Dans leur ouvrage « Les Juges et l’assassin », Gérard Davet et Fabrice Lhomme se penchent sur le déroulement des six premiers mois de la crise sanitaire. Ils mettent en lumière le fait que certains documents alertant sur la possibilité d’une pandémie n’ont pas été pris en compte.
Cinq ans après l’émergence du Covid-19, il est temps de dresser un bilan. Un livre d’enquête, publié le mercredi 22 janvier intitulé Les Juges et l’assassin (éd. Flammarion), rédigé par les journalistes d’investigation Gérard Davet et Fabrice Lhomme, se penche sur les six premiers mois de la crise sanitaire. Cet ouvrage retrace les événements, depuis que le coronavirus a été porté pour la première fois à l’attention d’Agnès Buzyn, alors ministre de la Santé, jusqu’à la conclusion du premier confinement à l’été 2020.
Dans ce livre de plus de 450 pages, Gérard Davet et Fabrice Lhomme mettent à jour une cinquantaine de rapports, de plans d’action et de circulaires conçus pour anticiper une pandémie, qui n’ont cependant jamais été appliqués.
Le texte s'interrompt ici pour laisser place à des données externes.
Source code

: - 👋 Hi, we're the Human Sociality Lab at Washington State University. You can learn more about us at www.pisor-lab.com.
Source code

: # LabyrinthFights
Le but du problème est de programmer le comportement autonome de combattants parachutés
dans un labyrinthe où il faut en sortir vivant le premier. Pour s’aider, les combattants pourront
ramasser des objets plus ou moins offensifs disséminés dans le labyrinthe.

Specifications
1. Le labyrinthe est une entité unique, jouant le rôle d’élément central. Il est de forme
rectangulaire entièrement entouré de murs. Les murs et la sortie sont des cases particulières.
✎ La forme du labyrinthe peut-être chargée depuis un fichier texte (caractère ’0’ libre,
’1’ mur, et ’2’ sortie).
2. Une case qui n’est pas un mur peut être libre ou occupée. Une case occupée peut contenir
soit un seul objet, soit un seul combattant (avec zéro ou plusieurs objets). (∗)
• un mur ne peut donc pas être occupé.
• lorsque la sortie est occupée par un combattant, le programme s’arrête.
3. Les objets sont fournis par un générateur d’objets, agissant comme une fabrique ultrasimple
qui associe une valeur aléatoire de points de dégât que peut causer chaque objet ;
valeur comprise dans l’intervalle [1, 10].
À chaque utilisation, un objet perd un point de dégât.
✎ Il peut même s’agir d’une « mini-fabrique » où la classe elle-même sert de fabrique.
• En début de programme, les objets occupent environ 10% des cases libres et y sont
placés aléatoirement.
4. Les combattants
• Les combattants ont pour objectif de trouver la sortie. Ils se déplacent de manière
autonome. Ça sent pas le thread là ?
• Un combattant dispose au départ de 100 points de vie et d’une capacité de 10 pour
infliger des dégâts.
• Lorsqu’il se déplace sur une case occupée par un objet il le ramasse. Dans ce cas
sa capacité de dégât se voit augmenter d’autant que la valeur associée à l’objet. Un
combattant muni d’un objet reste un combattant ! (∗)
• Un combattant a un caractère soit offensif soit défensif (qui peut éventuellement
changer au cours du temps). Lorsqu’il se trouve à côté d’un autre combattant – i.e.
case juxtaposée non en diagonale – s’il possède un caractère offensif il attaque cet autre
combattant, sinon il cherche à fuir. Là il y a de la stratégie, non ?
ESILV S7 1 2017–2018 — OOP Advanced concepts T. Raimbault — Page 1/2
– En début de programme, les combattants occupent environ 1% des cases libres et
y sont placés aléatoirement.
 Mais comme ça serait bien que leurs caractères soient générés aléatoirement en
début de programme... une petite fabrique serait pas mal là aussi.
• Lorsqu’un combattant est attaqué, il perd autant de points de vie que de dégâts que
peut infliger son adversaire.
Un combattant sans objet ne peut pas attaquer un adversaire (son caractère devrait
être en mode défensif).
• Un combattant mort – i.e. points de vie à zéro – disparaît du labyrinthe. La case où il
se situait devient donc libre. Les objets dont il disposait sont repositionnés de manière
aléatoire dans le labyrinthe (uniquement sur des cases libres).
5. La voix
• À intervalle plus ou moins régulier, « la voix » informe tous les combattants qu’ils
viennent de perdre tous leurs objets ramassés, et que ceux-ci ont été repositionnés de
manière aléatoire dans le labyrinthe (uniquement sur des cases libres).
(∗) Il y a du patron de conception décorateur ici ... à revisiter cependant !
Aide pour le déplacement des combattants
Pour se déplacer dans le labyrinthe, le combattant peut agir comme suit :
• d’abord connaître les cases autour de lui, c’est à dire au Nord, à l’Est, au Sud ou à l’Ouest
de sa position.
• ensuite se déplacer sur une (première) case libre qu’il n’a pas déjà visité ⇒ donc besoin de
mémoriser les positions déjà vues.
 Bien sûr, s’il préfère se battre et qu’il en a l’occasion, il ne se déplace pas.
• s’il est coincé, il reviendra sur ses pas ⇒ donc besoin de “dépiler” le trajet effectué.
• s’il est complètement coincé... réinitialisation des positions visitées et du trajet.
S’appuyant sur un dossier judiciaire, ils décrivent l’enquête menée par trois juges de la Cour de justice de la République. Cette instance, seule habilitée à juger les actes des ministres en fonction, a enquêté sur Edouard Philippe, alors Premier ministre, ainsi que sur ses ministres de la Santé, Agnès Buzyn et Olivier Véran. L’instruction a été clôturée à la fin décembre 2024, sans qu’aucun d’eux ne soit mis en examen.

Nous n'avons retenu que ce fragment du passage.